The wind on Inishbofin bears with it the briny mist of thousands of miles of frigid North Atlantic currents. The island itself is rocky and frail, its stubby cliffs relentlessly battered and carved jagged by millions of tons of roaring ocean waves.. Its inhabitants are scattered in the uncertain shelter of various coves and outcroppings across its rumpled two-miles width and five-miles length.  Its isolation is total, as if purposely cast adrift from the richly cultivated vineyards, jeweled cities, and jutting snow-capped mountain peaks of western Europe. 

To access it demands of you a six-hours flight, many more bleary hours navigating precariously narrow, twisting, and rutted Irish lanes often teeming with flocks of unimpressed sheep, and a bouncing and endless ferry crossing.
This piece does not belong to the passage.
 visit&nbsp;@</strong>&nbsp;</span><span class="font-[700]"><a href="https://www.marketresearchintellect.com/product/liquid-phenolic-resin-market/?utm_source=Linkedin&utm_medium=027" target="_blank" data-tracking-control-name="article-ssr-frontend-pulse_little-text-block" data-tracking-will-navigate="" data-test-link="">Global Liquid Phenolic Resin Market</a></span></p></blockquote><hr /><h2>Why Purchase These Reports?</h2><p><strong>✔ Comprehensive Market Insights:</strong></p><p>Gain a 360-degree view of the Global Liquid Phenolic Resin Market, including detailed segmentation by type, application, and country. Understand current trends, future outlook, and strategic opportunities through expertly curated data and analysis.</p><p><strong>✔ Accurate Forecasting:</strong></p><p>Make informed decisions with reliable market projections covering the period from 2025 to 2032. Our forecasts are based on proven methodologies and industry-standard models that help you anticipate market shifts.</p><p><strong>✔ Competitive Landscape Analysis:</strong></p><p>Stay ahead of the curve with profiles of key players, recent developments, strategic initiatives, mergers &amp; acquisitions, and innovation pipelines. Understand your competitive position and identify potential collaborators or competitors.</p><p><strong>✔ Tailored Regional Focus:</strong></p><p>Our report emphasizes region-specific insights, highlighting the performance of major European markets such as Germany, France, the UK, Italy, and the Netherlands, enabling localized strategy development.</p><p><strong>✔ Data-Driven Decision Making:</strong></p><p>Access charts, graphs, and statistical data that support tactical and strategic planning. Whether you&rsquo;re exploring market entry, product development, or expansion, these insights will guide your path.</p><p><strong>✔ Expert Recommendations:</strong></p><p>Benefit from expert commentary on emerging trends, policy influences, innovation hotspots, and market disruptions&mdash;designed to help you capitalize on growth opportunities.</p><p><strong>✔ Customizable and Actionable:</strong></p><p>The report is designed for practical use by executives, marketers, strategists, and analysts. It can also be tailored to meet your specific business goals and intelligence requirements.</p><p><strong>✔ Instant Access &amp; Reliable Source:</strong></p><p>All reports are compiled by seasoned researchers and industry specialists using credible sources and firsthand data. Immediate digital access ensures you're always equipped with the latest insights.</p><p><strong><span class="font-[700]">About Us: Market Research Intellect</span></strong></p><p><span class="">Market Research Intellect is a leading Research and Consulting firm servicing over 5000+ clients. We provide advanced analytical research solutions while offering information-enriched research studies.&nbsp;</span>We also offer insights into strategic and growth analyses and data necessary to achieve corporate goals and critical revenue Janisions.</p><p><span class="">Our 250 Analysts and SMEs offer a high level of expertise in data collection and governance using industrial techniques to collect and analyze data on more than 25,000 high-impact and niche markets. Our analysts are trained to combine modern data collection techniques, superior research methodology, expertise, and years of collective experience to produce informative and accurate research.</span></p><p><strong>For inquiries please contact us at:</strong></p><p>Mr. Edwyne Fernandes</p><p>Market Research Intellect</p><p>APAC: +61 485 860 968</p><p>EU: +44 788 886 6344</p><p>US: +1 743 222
So what better reason for a highly skilled and warmly regarded but hopelessly underfunded American company, The Theatre Outlet, to scavenge for donations and sleeplessly journey there to perform, of all things, a newly written Irish tragedy with a cast consisting of two Pennsylvania German descendants, one Irish-American, and one honest-to-goodness, brogue-wielding Irish lass!

We had the privilege of accompanying them there--- where they were met with nothing but gracious and insistent hospitality, respect, and admiration for their searing production.  We documented their adventures, and, now, have wildly reinvented the entire business into the little play you're about to witness.